Work instructions> Return the records that follow unaltered. Omit every picture.

======== Provided material ========

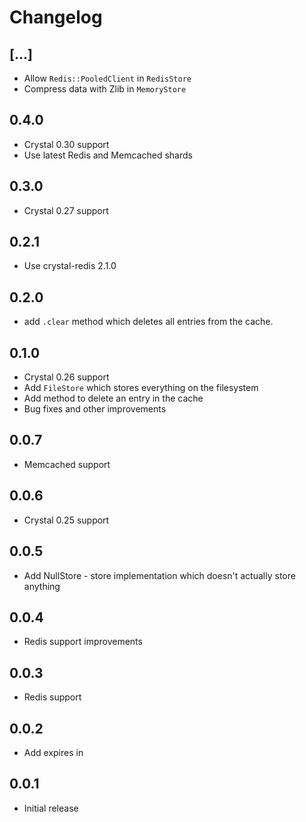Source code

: # Changelog

## [...]

* Allow `Redis::PooledClient` in `RedisStore`
* Compress data with Zlib in `MemoryStore`

## 0.4.0

* Crystal 0.30 support
* Use latest Redis and Memcached shards

## 0.3.0

* Crystal 0.27 support

## 0.2.1

* Use crystal-redis 2.1.0

## 0.2.0

* add `.clear` method which deletes all entries from the cache.

## 0.1.0

* Crystal 0.26 support
* Add `FileStore` which stores everything on the filesystem
* Add method to delete an entry in the cache
* Bug fixes and other improvements

## 0.0.7

* Memcached support

## 0.0.6

* Crystal 0.25 support

## 0.0.5

* Add NullStore - store implementation which doesn't actually store anything

## 0.0.4

* Redis support improvements

## 0.0.3

* Redis support

## 0.0.2

* Add expires in

## 0.0.1

* Initial release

========

Solution for this problem>
Source code

: # Changelog

## [...]

* Allow `Redis::PooledClient` in `RedisStore`
* Compress data with Zlib in `MemoryStore`

## 0.4.0

* Crystal 0.30 support
* Use latest Redis and Memcached shards

## 0.3.0

* Crystal 0.27 support

## 0.2.1

* Use crystal-redis 2.1.0

## 0.2.0

* add `.clear` method which deletes all entries from the cache.

## 0.1.0

* Crystal 0.26 support
* Add `FileStore` which stores everything on the filesystem
* Add method to delete an entry in the cache
* Bug fixes and other improvements

## 0.0.7

* Memcached support

## 0.0.6

* Crystal 0.25 support

## 0.0.5

* Add NullStore - store implementation which doesn't actually store anything

## 0.0.4

* Redis support improvements

## 0.0.3

* Redis support

## 0.0.2

* Add expires in

## 0.0.1

* Initial release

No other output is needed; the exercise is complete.